It is obvious that liberty will not be restored to the world and that

the real interests of society, of all the groups, of all the local

organizations, as well as all the individuals who form society, could

find real satisfaction only after the abolition of the State. It is

obvious that all the so-called general interests of society, that the

State is supposed to represent, and that, in reality, are nothing but

the general and constant negation of the positive interests of the

regions, provinces, communes, associations and the majority of

individuals subject to the State, constitute an abstraction, a fiction,

a lie. The State is like a vast butcher’s shop, like an immense cemetery

where, under the sway of that abstraction, all the general men, all

those who make the living strength of a country, come foolishly to let

themselves be sacrificed and buried.
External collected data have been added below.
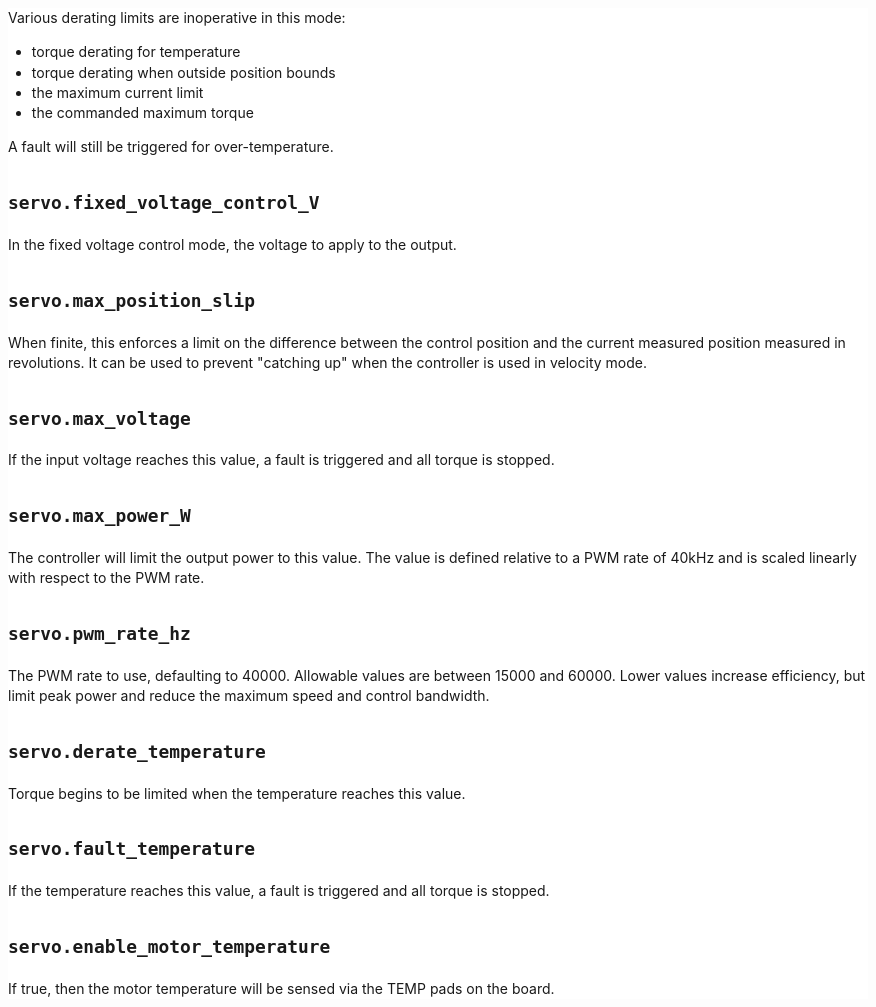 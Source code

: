 Various derating limits are inoperative in this mode:
 * torque derating for temperature
 * torque derating when outside position bounds
 * the maximum current limit
 * the commanded maximum torque

A fault will still be triggered for over-temperature.

## `servo.fixed_voltage_control_V` ##

In the fixed voltage control mode, the voltage to apply to the output.


## `servo.max_position_slip` ##

When finite, this enforces a limit on the difference between the
control position and the current measured position measured in
revolutions.  It can be used to prevent "catching up" when the
controller is used in velocity mode.

## `servo.max_voltage` ##

If the input voltage reaches this value, a fault is triggered and all
torque is stopped.

## `servo.max_power_W` ##

The controller will limit the output power to this value.  The value
is defined relative to a PWM rate of 40kHz and is scaled linearly with
respect to the PWM rate.

## `servo.pwm_rate_hz` ##

The PWM rate to use, defaulting to 40000.  Allowable values are
between 15000 and 60000.  Lower values increase efficiency, but limit
peak power and reduce the maximum speed and control bandwidth.

## `servo.derate_temperature` ##

Torque begins to be limited when the temperature reaches this value.

## `servo.fault_temperature` ##

If the temperature reaches this value, a fault is triggered and all
torque is stopped.

## `servo.enable_motor_temperature` ##

If true, then the motor temperature will be sensed via the TEMP pads
on the board.
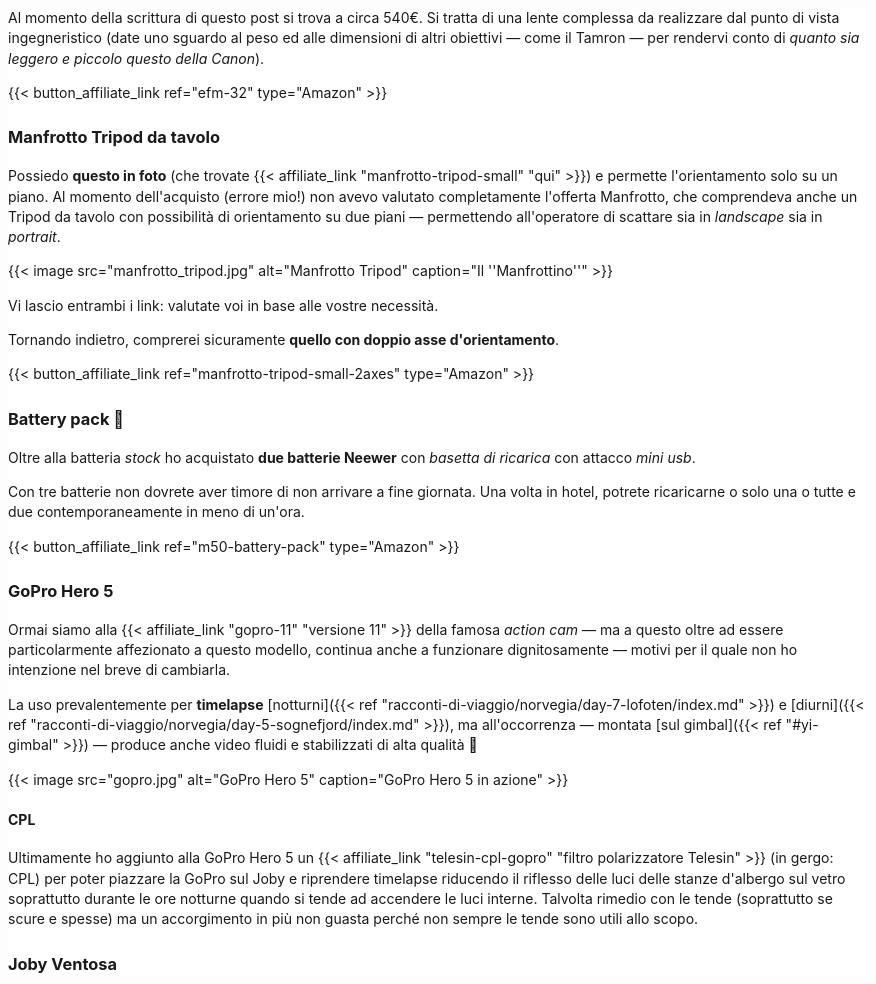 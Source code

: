 Al momento della scrittura di questo post si trova a circa 540€. Si tratta di una lente complessa da realizzare dal punto di vista ingegneristico (date uno sguardo al peso ed alle dimensioni di altri obiettivi — come il Tamron — per rendervi conto di *quanto sia leggero e piccolo questo della Canon*).

{{< button_affiliate_link ref="efm-32" type="Amazon" >}}

### Manfrotto Tripod da tavolo

Possiedo **questo in foto** (che trovate {{< affiliate_link "manfrotto-tripod-small" "qui" >}}) e permette l'orientamento solo su un piano.
Al momento dell'acquisto (errore mio!) non avevo valutato completamente l'offerta Manfrotto, che comprendeva anche un Tripod da tavolo con possibilità di orientamento su due piani — permettendo all'operatore di scattare sia in _landscape_ sia in _portrait_.

{{< image src="manfrotto_tripod.jpg" alt="Manfrotto Tripod" caption="Il ''Manfrottino''" >}}

Vi lascio entrambi i link: valutate voi in base alle vostre necessità.

Tornando indietro, comprerei sicuramente **quello con doppio asse d'orientamento**.

{{< button_affiliate_link ref="manfrotto-tripod-small-2axes" type="Amazon" >}}

### Battery pack 🔋

Oltre alla batteria _stock_ ho acquistato **due batterie Neewer** con *basetta di ricarica* con attacco _mini usb_.

Con tre batterie non dovrete aver timore di non arrivare a fine giornata. Una volta in hotel, potrete ricaricarne o solo una o tutte e due contemporaneamente in meno di un'ora.

{{< button_affiliate_link ref="m50-battery-pack" type="Amazon" >}}

### GoPro Hero 5

Ormai siamo alla {{< affiliate_link "gopro-11" "versione 11" >}} della famosa _action cam_ — ma a questo oltre ad essere particolarmente affezionato a questo modello, continua anche a funzionare dignitosamente — motivi per il quale non ho intenzione nel breve di cambiarla.

La uso prevalentemente per **timelapse** [notturni]({{< ref "racconti-di-viaggio/norvegia/day-7-lofoten/index.md" >}}) e [diurni]({{< ref "racconti-di-viaggio/norvegia/day-5-sognefjord/index.md" >}}), ma all'occorrenza — montata [sul gimbal]({{< ref "#yi-gimbal" >}}) — produce anche video fluidi e stabilizzati di alta qualità 💪

{{< image src="gopro.jpg" alt="GoPro Hero 5" caption="GoPro Hero 5 in azione" >}}

#### CPL

Ultimamente ho aggiunto alla GoPro Hero 5 un {{< affiliate_link "telesin-cpl-gopro" "filtro polarizzatore Telesin" >}} (in gergo: CPL) per poter piazzare la GoPro sul Joby e riprendere timelapse riducendo il riflesso delle luci delle stanze d'albergo sul vetro soprattutto durante le ore notturne quando si tende ad accendere le luci interne.
Talvolta rimedio con le tende (soprattutto se scure e spesse) ma un accorgimento in più non guasta perché non sempre le tende sono utili allo scopo.

### Joby Ventosa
Now, no abstraction exists by

itself, no abstraction having either the arms to create, or the stomach

to digest that mass of victims that we serve up to it, it is obvious

that the religious or celestial abstraction, God, represents, in

reality, the very positive, very real interests of a privileged class,

the clergy: it is equally obvious that its terrestrial complement, the

political abstraction, the State, represents the no less positive and

real interests of the class today principally, if not exclusively

exploiting, and which, besides, tends to include all the others, the

Bourgeoisie. And as the clergy is always divided and today tends to

divide still more into a very powerful and very rich minority, and a

majority very subordinate and quite miserable, just so the bourgeoisie

and its various social and political organizations, in industry, in

agriculture, in the bank and in commerce, as well as in the

administrative, financial, judiciary, university, police and military

functions of the State, tend to split more each day into a really

dominant oligarchy and a counter mass of creatures, more or less vain

and more or less defeated, living in a perpetual illusion, always more

cast off in the proletariat by an irresistible force, that of the

present economic development. The wretches are inevitably reduced to

serving as blind instruments of that all-powerful oligarchy.